■ What to do
After finding the line with "## Limitations ##" in the data below, set down exactly each line through the one with "See the License", inclusive, and stop there.

■ Records for the exercise
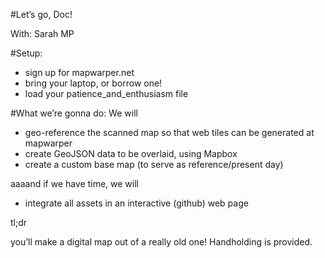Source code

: #Let’s go, Doc!

With: Sarah MP

#Setup:
* sign up for mapwarper.net
* bring your laptop, or borrow one!
* load your patience_and_enthusiasm file

#What we’re gonna do:
We will

* geo-reference the scanned map so that web tiles can be generated at mapwarper
* create GeoJSON data to be overlaid, using Mapbox
* create a custom base map (to serve as reference/present day) 

aaaand if we have time, we will

* integrate all assets in an interactive (github) web page

tl;dr

you’ll make a digital map out of a really old one! Handholding is provided.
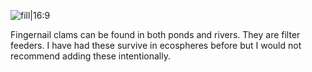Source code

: ![fill|16:9](4e08f0e1c7fa260b86382e088ab97bda.png)

Fingernail clams can be found in both ponds and rivers. They are filter feeders. I have had these survive in ecospheres before but I would not recommend adding these intentionally.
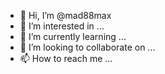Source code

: - 👋 Hi, I’m @mad88max
- 👀 I’m interested in ...
- 🌱 I’m currently learning ...
- 💞️ I’m looking to collaborate on ...
- 📫 How to reach me ...

<!---
mad88max/mad88max is a ✨ special ✨ repository because its `README.md` (this file) appears on your GitHub profile.
You can click the Preview link to take a look at your changes.
--->
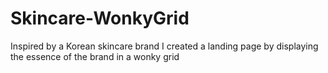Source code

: # Skincare-WonkyGrid
 Inspired by a Korean skincare brand I created a landing page by displaying the essence of the brand in a wonky grid
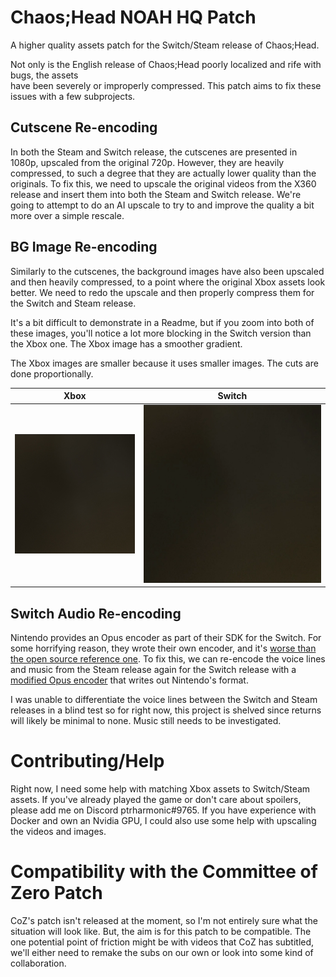 # Chaos;Head NOAH HQ Patch

A higher quality assets patch for the Switch/Steam release of Chaos;Head.

Not only is the English release of Chaos;Head poorly localized and rife with bugs, the assets  
have been severely or improperly compressed. This patch aims 
to fix these issues with a few subprojects.

## Cutscene Re-encoding

In both the Steam and Switch release, the cutscenes are presented in 1080p, upscaled from the original 
720p. However, they are heavily compressed, to such a degree that they are actually lower quality 
than the originals. To fix this, we need to upscale the original videos from the X360 release
and insert them into both the Steam and Switch release. We're going to attempt to do an AI upscale 
to try to and improve the quality a bit more over a simple rescale.

## BG Image Re-encoding

Similarly to the cutscenes, the background images have also been upscaled and then heavily compressed, to 
a point where the original Xbox assets look better. We need to redo the upscale and then properly 
compress them for the Switch and Steam release.

It's a bit difficult to demonstrate in a Readme, but if you zoom into both of these images, you'll notice a lot more 
blocking in the Switch version than the Xbox one. The Xbox image has a smoother gradient.

The Xbox images are smaller because it uses smaller images. The cuts are done proportionally.

| Xbox                                 |Switch|
|--------------------------------------|---|
| ![Xbox BG 1](comparisons/1_xbox.png) |![Switch BG 1](comparisons/1_switch.png)|

## Switch Audio Re-encoding

Nintendo provides an Opus encoder as part of their SDK for the Switch. For some horrifying reason,
they wrote their own encoder, and it's [worse than the open source reference one](https://twitter.com/masagratordev/status/1571210220696702977).
To fix this, we can re-encode the voice lines and music from the Steam release again for the 
Switch release with a [modified Opus encoder](https://github.com/pmdevita/NXAEncode_ChaosHead) that writes out Nintendo's format.

I was unable to differentiate the voice lines between the Switch and Steam releases in a blind test
so for right now, this project is shelved since returns will likely be minimal to none. Music still 
needs to be investigated.


# Contributing/Help

Right now, I need some help with matching Xbox assets to Switch/Steam assets. If you've already played 
the game or don't care about spoilers, please add me on Discord ptrharmonic#9765. If you have experience
with Docker and own an Nvidia GPU, I could also use some help with upscaling the videos and images.


# Compatibility with the Committee of Zero Patch

CoZ's patch isn't released at the moment, so I'm not entirely sure what the situation will look like. But,
the aim is for this patch to be compatible. The one potential point of friction might be 
with videos that CoZ has subtitled, we'll either need to remake the subs on our own or look into 
some kind of collaboration.
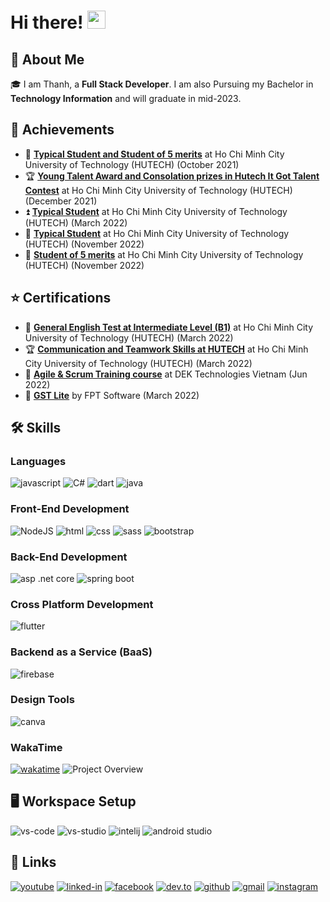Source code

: # Hi there! <img src="https://media.giphy.com/media/hvRJCLFzcasrR4ia7z/giphy.gif" width="29px" height="29px">

## 🚀 About Me

🎓 I am Thanh, a **Full Stack Developer**. I am also Pursuing my Bachelor in **Technology Information** and will graduate in mid-2023.

## 🏅 Achievements

-   📝 [**Typical Student and Student of 5 merits**](https://bit.ly/3QNmiTk) at Ho Chi Minh City University of Technology (HUTECH) (October 2021)
-   🏆 [**Young Talent Award and Consolation prizes in Hutech It Got Talent Contest**](https://bit.ly/3QNmiTk) at Ho Chi Minh City University of Technology (HUTECH) (December 2021)
-   ⏫ [**Typical Student**](https://bit.ly/3JYZcHf) at Ho Chi Minh City University of Technology (HUTECH) (March 2022)
-   🚁 [**Typical Student**](https://bit.ly/3EC0O7p) at Ho Chi Minh City University of Technology (HUTECH) (November 2022)
-   📝 [**Student of 5 merits**](https://bit.ly/3EXoPqZ) at Ho Chi Minh City University of Technology (HUTECH) (November 2022)
## ⭐ Certifications
-   🤝 [**General English Test at Intermediate Level (B1)**](https://bit.ly/3w8DoDg) at Ho Chi Minh City University of Technology (HUTECH) (March 2022)
-   🏆 [**Communication and Teamwork Skills at HUTECH**](https://bit.ly/3zXCMS3) at Ho Chi Minh City University of Technology (HUTECH) (March 2022)
-   📝 [**Agile & Scrum Training course**](https://bit.ly/3PqZPKM) at DEK Technologies Vietnam (Jun 2022)
-   🚁 [**GST Lite**](https://bit.ly/3U3UMlN) by FPT Software (March 2022)

## 🛠️ Skills

### Languages

![javascript](https://img.shields.io/badge/JavaScript-323330?style=for-the-badge&logo=javascript&logoColor=F7DF1E)
![C#](https://img.shields.io/badge/C%23-239120?style=for-the-badge&logo=c-sharp&logoColor=white)
![dart](https://img.shields.io/badge/Dart-28B6F6?style=for-the-badge&logo=dart&logoColor=white)
![java](https://img.shields.io/badge/Java-ED8B00?style=for-the-badge&logo=java&logoColor=white)

### Front-End Development

![NodeJS](https://img.shields.io/badge/Node.js-43853D?style=for-the-badge&logo=node.js&logoColor=white)
![html](https://img.shields.io/badge/HTML5-E34F26?style=for-the-badge&logo=html5&logoColor=white)
![css](https://img.shields.io/badge/CSS3-1572B6?style=for-the-badge&logo=css3&logoColor=white)
![sass](https://img.shields.io/badge/SASS-CC6699?style=for-the-badge&logo=sass&logoColor=white)
![bootstrap](https://img.shields.io/badge/Bootstrap-563D7C?style=for-the-badge&logo=bootstrap&logoColor=white)

### Back-End Development

![asp .net core](https://img.shields.io/badge/.NET-5C2D91?style=for-the-badge&logo=.net&logoColor=white)
![spring boot](https://img.shields.io/badge/Spring-6DB33F?style=for-the-badge&logo=spring&logoColor=white)

### Cross Platform Development

![flutter](https://img.shields.io/badge/Flutter-28B6F6?style=for-the-badge&logo=flutter&logoColor=white)

### Backend as a Service (BaaS)

![firebase](https://img.shields.io/badge/Firebase-ffaa00?style=for-the-badge&logo=Firebase&logoColor=white)

### Design Tools

![canva](https://img.shields.io/badge/canva-00C4CC?style=for-the-badge&logo=canva&logoColor=white)

### WakaTime

[![wakatime](https://wakatime.com/badge/github/wakatime/coda-wakatime.svg)](https://wakatime.com/@xuanthanh2609)
![Project Overview](https://res.cloudinary.com/lxthanh269/image/upload/v1670398764/wakatime_udqvif.png)

## 🖥️ Workspace Setup

![vs-code](https://img.shields.io/badge/Visual_Studio_Code-0078D4?style=for-the-badge&logo=visual%20studio%20code&logoColor=white)
![vs-studio](https://img.shields.io/badge/Visual_Studio-5C2D91?style=for-the-badge&logo=visual%20studio&logoColor=white)
![intelij](https://img.shields.io/badge/IntelliJ_IDEA-000000.svg?style=for-the-badge&logo=intellij-idea&logoColor=white)
![android studio](https://img.shields.io/badge/Android-3DDC84?style=for-the-badge&logo=android&logoColor=white)

## 🔗 Links

[![youtube](https://img.shields.io/badge/YouTube-FF0000?style=for-the-badge&logo=youtube&logoColor=white)](https://www.youtube.com/@XuanThanhh/)
[![linked-in](https://img.shields.io/badge/Linked_In-0077B5?style=for-the-badge&logo=LinkedIn&logoColor=white)](www.linkedin.com/in/xuanthanh2609)
[![facebook](https://img.shields.io/badge/Facebook-1877F2?style=for-the-badge&logo=facebook&logoColor=white)](https://www.facebook.com/lxthanh2609/)
[![dev.to](https://img.shields.io/badge/Dev.to-0A0A0A?style=for-the-badge&logo=DevdotTo&logoColor=white)](https://dev.to/xuanthanh2609)
[![github](https://img.shields.io/badge/GitHub-000000?style=for-the-badge&logo=GitHub&logoColor=white)](https://github.com/xuanthanh2609)
[![gmail](https://img.shields.io/badge/Gmail-D14836?style=for-the-badge&logo=Gmail&logoColor=white)](mailto:https://github.com/xuanthanh2609)
[![instagram](https://img.shields.io/badge/Instagram-E4405F?style=for-the-badge&logo=instagram&logoColor=white)](https://www.instagram.com/xuanthanh.tah/)
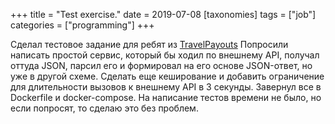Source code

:+++
title = "Test exercise."
date = 2019-07-08
[taxonomies]
tags = ["job"]
categories = ["programming"]
+++

Сделал тестовое задание для ребят из [TravelPayouts](https://www.travelpayouts.com/)
Попросили написать простой сервис, который бы ходил по внешнему API,
получал оттуда JSON, парсил его и формировал на его основе JSON-ответ,
но уже в другой схеме. Сделать еще кеширование и добавить ограничение
для длительности вызовов к внешнему API в 3 секунды. Завернул все в
Dockerfile и docker-compose. На написание тестов времени не было, но
если попросят, то сделаю это без проблем.

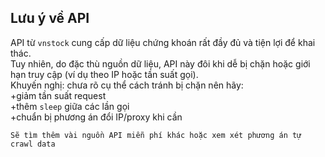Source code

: ## Lưu ý về API

API từ `vnstock` cung cấp dữ liệu chứng khoán rất đầy đủ và tiện lợi để khai thác.  
Tuy nhiên, do đặc thù nguồn dữ liệu, API này đôi khi dễ bị chặn hoặc giới hạn truy cập (ví dụ theo IP hoặc tần suất gọi).  
Khuyến nghị: chưa rõ cụ thể cách tránh bị chặn nên hãy:  
+giảm tần suất request  
+thêm `sleep` giữa các lần gọi  
+chuẩn bị phương án đổi IP/proxy khi cần 

`Sẽ tìm thêm vài nguồn API miễn phí khác hoặc xem xét phương án tự crawl data`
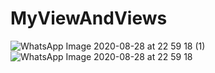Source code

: # MyViewAndViews
![WhatsApp Image 2020-08-28 at 22 59 18 (1)](https://user-images.githubusercontent.com/63860092/91588446-60f65c80-e982-11ea-85f7-7a585cf9bfe5.jpeg)
![WhatsApp Image 2020-08-28 at 22 59 18](https://user-images.githubusercontent.com/63860092/91588454-6358b680-e982-11ea-80d2-147629698c39.jpeg)

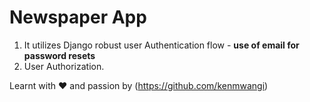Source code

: # Newspaper App

1. It utilizes Django robust user Authentication flow - **use of email for password resets**
1. User Authorization.

Learnt with :heart: and passion by (https://github.com/kenmwangi)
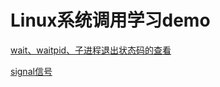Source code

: # Linux系统调用学习demo
[wait、waitpid、子进程退出状态码的查看](https://github.com/fjnucym/LinuxSystemCallDemo/blob/master/project/wait_waitpid_demo.cpp)

[signal信号](https://github.com/fjnucym/LinuxSystemCallDemo/blob/master/article/signal.md)

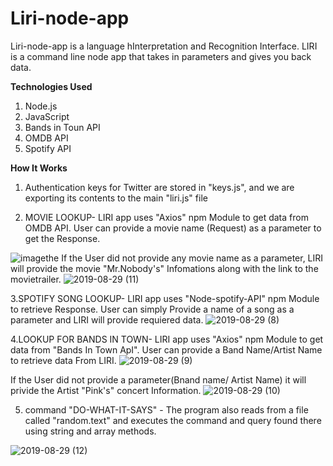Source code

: # Liri-node-app
Liri-node-app is a language hInterpretation and Recognition Interface. LIRI is a command line node app that takes in parameters and gives you back data.

**Technologies Used**
1. Node.js
2. JavaScript
3. Bands in Toun API
4. OMDB API
5. Spotify API

**How It Works**
1. Authentication keys for Twitter are stored in "keys.js", and we are exporting its contents to the main "liri.js" file

2. MOVIE LOOKUP-  LIRI app uses "Axios" npm Module to get data from OMDB API. User can provide a movie name (Request) as a parameter to get the Response.

![image](https://user-images.githubusercontent.com/51638449/63966218-c1e60e80-ca68-11e9-8516-d12ab26ea6ea.png)the   If the User did not provide any movie name as a parameter, LIRI will provide the movie "Mr.Nobody's" Infomations along with the link     to   the movietrailer. 
![2019-08-29 (11)](https://user-images.githubusercontent.com/51638449/63968964-d0372900-ca6e-11e9-9867-b2acce30cab0.png)

3.SPOTIFY SONG LOOKUP- LIRI app uses "Node-spotify-API" npm Module to retrieve Response. User can simply Provide a name of a song as a    parameter and LIRI will provide requiered data.
![2019-08-29 (8)](https://user-images.githubusercontent.com/51638449/63968157-ffe53180-ca6c-11e9-9f85-a18460d6b253.png)


4.LOOKUP FOR BANDS IN TOWN- LIRI app uses "Axios" npm Module to get data from "Bands In Town ApI". User can provide a Band Name/Artist  Name to retrieve data From LIRI.
![2019-08-29 (9)](https://user-images.githubusercontent.com/51638449/63968354-839f1e00-ca6d-11e9-92ef-8205ac44230d.png)


If the User did not provide a parameter(Bnand name/ Artist Name) it will privide the Artist "Pink's" concert Information.
![2019-08-29 (10)](https://user-images.githubusercontent.com/51638449/63968703-49824c00-ca6e-11e9-9f99-fd354c858a5b.png)


5. command "DO-WHAT-IT-SAYS" - The program also reads from a file called "random.text" and executes the command and query found there    using string and array methods.

![2019-08-29 (12)](https://user-images.githubusercontent.com/51638449/63968969-d5947380-ca6e-11e9-995a-a883fd42fd59.png)




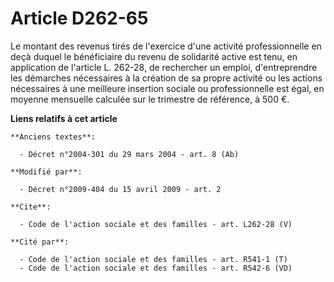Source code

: # Article D262-65

Le montant des revenus tirés de l'exercice d'une activité professionnelle en deçà duquel le bénéficiaire du revenu de
solidarité active est tenu, en application de l'article L. 262-28, de rechercher un emploi, d'entreprendre les démarches
nécessaires à la création de sa propre activité ou les actions nécessaires à une meilleure insertion sociale ou
professionnelle est égal, en moyenne mensuelle calculée sur le trimestre de référence, à 500 €.

**Liens relatifs à cet article**

	**Anciens textes**:

	  - Décret n°2004-301 du 29 mars 2004 - art. 8 (Ab)

	**Modifié par**:

	  - Décret n°2009-404 du 15 avril 2009 - art. 2

	**Cite**:

	  - Code de l'action sociale et des familles - art. L262-28 (V)

	**Cité par**:

	  - Code de l'action sociale et des familles - art. R541-1 (T)
	  - Code de l'action sociale et des familles - art. R542-6 (VD)
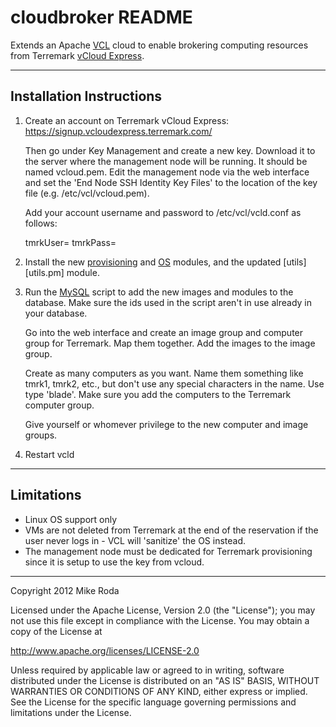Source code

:# cloudbroker README #

Extends an Apache [VCL][vcl] cloud to enable brokering computing 
resources from Terremark [vCloud Express][vcloud].

----

## Installation Instructions ##

1.  Create an account on Terremark vCloud Express:
    https://signup.vcloudexpress.terremark.com/

    Then go under Key Management and create a new key. Download it to
    the server where the management node will be running. It should be
    named vcloud.pem. Edit the management node via the web interface and
    set the 'End Node SSH Identity Key Files' to the location of the key 
    file (e.g. /etc/vcl/vcloud.pem).

    Add your account username and password to /etc/vcl/vcld.conf 
    as follows:

    tmrkUser=<username>
    tmrkPass=<password>

2.  Install the new [provisioning][tmrk.pm] and [OS][Linux_tmrk.pm]
    modules, and the updated [utils][utils.pm] module.
    
3.  Run the [MySQL][mysql] script to add the new images and 
    modules to the database.  Make sure the ids used in the 
    script aren't in use already in your database.

    Go into the web interface and create an image group and 
    computer group for Terremark. Map them together. Add the 
    images to the image group.
    
    Create as many computers as you want. Name them something 
    like tmrk1, tmrk2, etc., but don't use any special characters 
    in the name. Use type 'blade'. Make sure you add the computers 
    to the Terremark computer group. 
    
    Give yourself or whomever privilege to the new computer 
    and image groups.
    
4.  Restart vcld

[vcl]: https://cwiki.apache.org/VCL/apache-vcl.html
[vcloud]: http://vcloudexpress.terremark.com/
[tmrk.pm]: https://github.com/mikeroda/cloudbroker/blob/master/VCL/Module/Provisioning/tmrk.pm
[Linux_tmrk.pm]: https://github.com/mikeroda/cloudbroker/blob/master/VCL/Module/OS/Linux/Linux_tmrk.pm
[mysql]: https://github.com/mikeroda/cloudbroker/blob/master/tmrk.sql

----

## Limitations ##

* Linux OS support only
* VMs are not deleted from Terremark at the end of the reservation 
  if the user never logs in - VCL will 'sanitize' the OS instead.
* The management node must be dedicated for Terremark provisioning
  since it is setup to use the key from vcloud.

----

Copyright 2012 Mike Roda

Licensed under the Apache License, Version 2.0 (the "License");
you may not use this file except in compliance with the License.
You may obtain a copy of the License at

   http://www.apache.org/licenses/LICENSE-2.0

Unless required by applicable law or agreed to in writing, software
distributed under the License is distributed on an "AS IS" BASIS,
WITHOUT WARRANTIES OR CONDITIONS OF ANY KIND, either express or implied.
See the License for the specific language governing permissions and
limitations under the License.
   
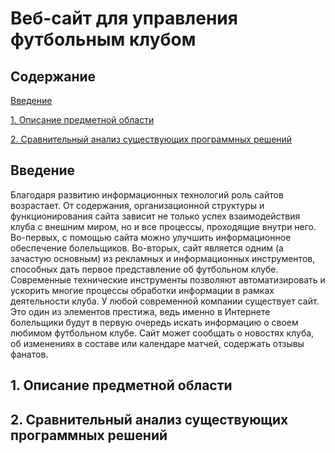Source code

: # Веб-сайт для управления футбольным клубом

## Содержание

[Введение](#introdution)

[1. Описание предметной области](#domainDescription)

[2. Сравнительный анализ существующих программных решений](#existSoftware)


<a name="introdution"/>

## Введение

<a name="domainDescription"/>

Благодаря развитию информационных технологий роль сайтов возрастает. От содержания, организационной структуры и функционирования сайта
зависит не только успех взаимодействия клуба с внешним миром, но и все процессы, проходящие внутри него. Во-первых, с помощью сайта можно улучшить информационное обеспечение болельщиков. Во-вторых, сайт является одним (а зачастую основным) из рекламных и информационных инструментов, способных дать первое представление об футбольном клубе.
Современные технические инструменты позволяют автоматизировать и ускорить многие процессы обработки информации в рамках деятельности клуба. 
У любой современной компании существует сайт. Это один из элементов престижа, ведь именно в Интернете болельщики будут в первую очередь искать информацию о своем любимом футбольном клубе. Сайт может сообщать о новостях клуба, об изменениях в составе или календаре матчей, содержать отзывы фанатов.

## 1. Описание предметной области

<a name="existSoftware"/>

## 2. Сравнительный анализ существующих программных решений
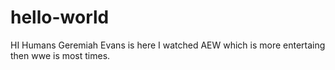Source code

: # hello-world
HI Humans
Geremiah Evans is here I watched AEW which is more entertaing then wwe is most times.
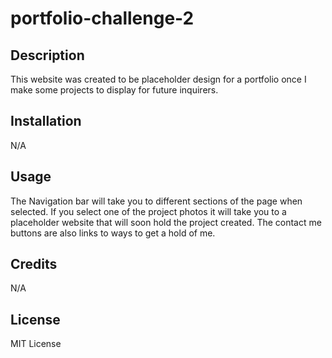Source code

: # portfolio-challenge-2

## Description

This website was created to be placeholder design for a portfolio once I make some projects to display for future inquirers. 

## Installation

N/A

## Usage

The Navigation bar will take you to different sections of the page when selected. If you select one of the project photos it will take you to a placeholder website that will soon hold the project created. The contact me buttons are also links to ways to get a hold of me.

## Credits

N/A

## License

MIT License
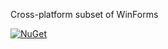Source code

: Cross-platform subset of WinForms

[![NuGet](https://img.shields.io/nuget/v/LostTech.WinForms.Core.svg)](https://www.nuget.org/packages/LostTech.WinForms.Core/)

■ Output
## Limitations ##

* Linux OS support only
* VMs are not deleted from Terremark at the end of the reservation 
  if the user never logs in - VCL will 'sanitize' the OS instead.
* The management node must be dedicated for Terremark provisioning
  since it is setup to use the key from vcloud.

----

Copyright 2012 Mike Roda

Licensed under the Apache License, Version 2.0 (the "License");
you may not use this file except in compliance with the License.
You may obtain a copy of the License at

   http://www.apache.org/licenses/LICENSE-2.0

Unless required by applicable law or agreed to in writing, software
distributed under the License is distributed on an "AS IS" BASIS,
WITHOUT WARRANTIES OR CONDITIONS OF ANY KIND, either express or implied.
See the License for the specific language governing permissions and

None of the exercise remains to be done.